Are Dried Mushrooms as Good as Fresh?

Dried mushrooms are as good as fresh, depending on how they’re used. Mushrooms like shiitake concentrate their flavor, and once reconstituted have an even meatier texture than fresh mushrooms. Dried morels are almost interchangeable with fresh morels.

While reconstituted dried porcini mushrooms may lose their lovely, buttery texture, they yield a soaking liquid that is richly flavored and a beautiful addition to soups and sauces. 

Reconstituted dried mushrooms have the structure to stand up to long-cooking applications, like soups and stews. Since they’ve had their excess water removed, they add extra concentrated flavor to these dishes. Dried mushrooms may also be better for special applications, like morel compound butter, because they have so little water.

Dried mushrooms are not the same as fresh, though. While they may be better for soups, stews, and sauces, they’re often less well-suited to sautees because of how the texture of the mushroom changes during the dehydration process.

Using Dried Mushrooms

To use your dried mushrooms in recipes, usually you’ll reconstitute them. This means rehydrating them, typically in hot water or broth. You can do this by heating water on the stove and pouring it over the mushrooms, or microwaving the mushrooms and liquid together in the microwave. How long it takes to reconstitute mushrooms depends on the type of mushroom and the size of the pieces that they’ve been sliced or broken into. Usually reconstituting dried mushrooms takes between 10 and 30 minutes. 
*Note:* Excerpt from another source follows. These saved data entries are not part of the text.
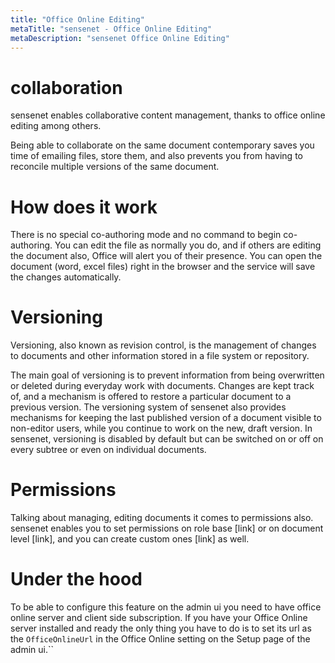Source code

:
 ```yaml
---
title: "Office Online Editing"
metaTitle: "sensenet - Office Online Editing"
metaDescription: "sensenet Office Online Editing"
---
```


# collaboration
sensenet enables collaborative content management, thanks to office online editing among others.

Being able to collaborate on the same document contemporary saves you time of emailing files, store them, and also prevents you from having to reconcile multiple versions of the same document.


# How does it work
There is no special co-authoring mode and no command to begin co-authoring. You can edit the file as normally you do, and if others are editing the document also, Office will alert you of their presence.  You can open the document (word, excel files) right in the browser and the service will save the changes automatically.


# Versioning
Versioning, also known as revision control, is the management of changes to documents and other information stored in a file system or repository.

The main goal of versioning is to prevent information from being overwritten or deleted during everyday work with documents. Changes are kept track of, and a mechanism is offered to restore a particular document to a previous version.
The versioning system of sensenet also provides mechanisms for keeping the last published version of a document visible to non-editor users, while you continue to work on the new, draft version. In sensenet, versioning is disabled by default but can be switched on or off on every subtree or even on individual documents.


# Permissions
Talking about managing, editing documents it comes to permissions also. sensenet enables you to set permissions on role base [link] or on document level [link], and you can create custom ones [link] as well.

# Under the hood
To be able to configure this feature on the admin ui you need to have office online server and client side subscription. If you have your Office Online server installed and ready the only thing you have to do is to set its url as the `OfficeOnlineUrl` in the Office Online setting on the Setup page of the admin ui.``
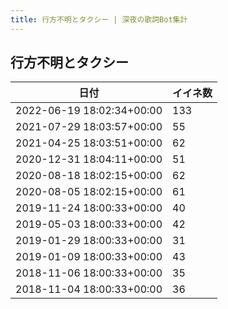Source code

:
 ```yaml
---
title: 行方不明とタクシー | 深夜の歌詞Bot集計
---
```

## 行方不明とタクシー

|日付|イイネ数|
|-|-|
|2022-06-19 18:02:34+00:00|133|
|2021-07-29 18:03:57+00:00|55|
|2021-04-25 18:03:51+00:00|62|
|2020-12-31 18:04:11+00:00|51|
|2020-08-18 18:02:15+00:00|62|
|2020-08-05 18:02:15+00:00|61|
|2019-11-24 18:00:33+00:00|40|
|2019-05-03 18:00:33+00:00|42|
|2019-01-29 18:00:33+00:00|31|
|2019-01-09 18:00:33+00:00|43|
|2018-11-06 18:00:33+00:00|35|
|2018-11-04 18:00:33+00:00|36|
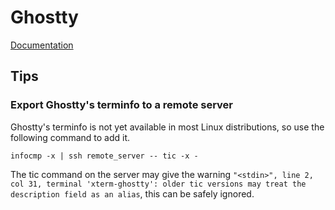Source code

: # Ghostty

[Documentation](https://ghostty.org/docs)

## Tips

### Export Ghostty's terminfo to a remote server

Ghostty's terminfo is not yet available in most Linux distributions, so use the following command to add it.

```
infocmp -x | ssh remote_server -- tic -x -
```

The tic command on the server may give the warning `"<stdin>", line 2, col 31, terminal 'xterm-ghostty': older tic versions may treat the description field as an alias`, this can be safely ignored.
Reconstituting dried mushrooms in hot water

When the mushrooms are reconstituted, they’ll soften and will have a texture closer to a cooked mushroom than a fresh one. The mushrooms are now ready to use in your recipe. Reserve the soaking liquid, because it can add a lot of mushroom flavor to your dish, especially in soups, stews, and sauces. Mushroom soaking liquid also adds deep flavor and some nutrients to vegetable broths!

You can also grind dried mushrooms into a powder to mix into dishes. This is an especially popular way to use dried porcini mushrooms.

How to Tell if Dried Mushrooms Have Gone Bad

There are a few ways in which dried mushrooms go bad. One of the big culprits is moisture infiltration. If your dried mushrooms get too damp, they can develop moldy patches. These may just look like lighter patches on a dark mushroom at first. Discard any moldy mushrooms without delay.

Mushrooms aren’t just a desirable food source for us; insects love them too. This can include tiny beetles and even pantry moths. Insects should only have access to your mushrooms if they’ve been improperly stored. An airtight container will be enough to keep bugs out. If you suspect insect infestation, put your dried mushrooms on a paper towel and you should be able to see any bugs moving around. Discard bug-infested mushrooms.

Exposure to sun can cause your mushrooms to lighten in color, and they won’t have as much flavor. If you noticed your mushrooms have lightened where light touches them, discard them. Store your mushrooms in a dark place to avoid this.

While mushrooms can last almost indefinitely when stored correctly, they’ll be at their best within the first year.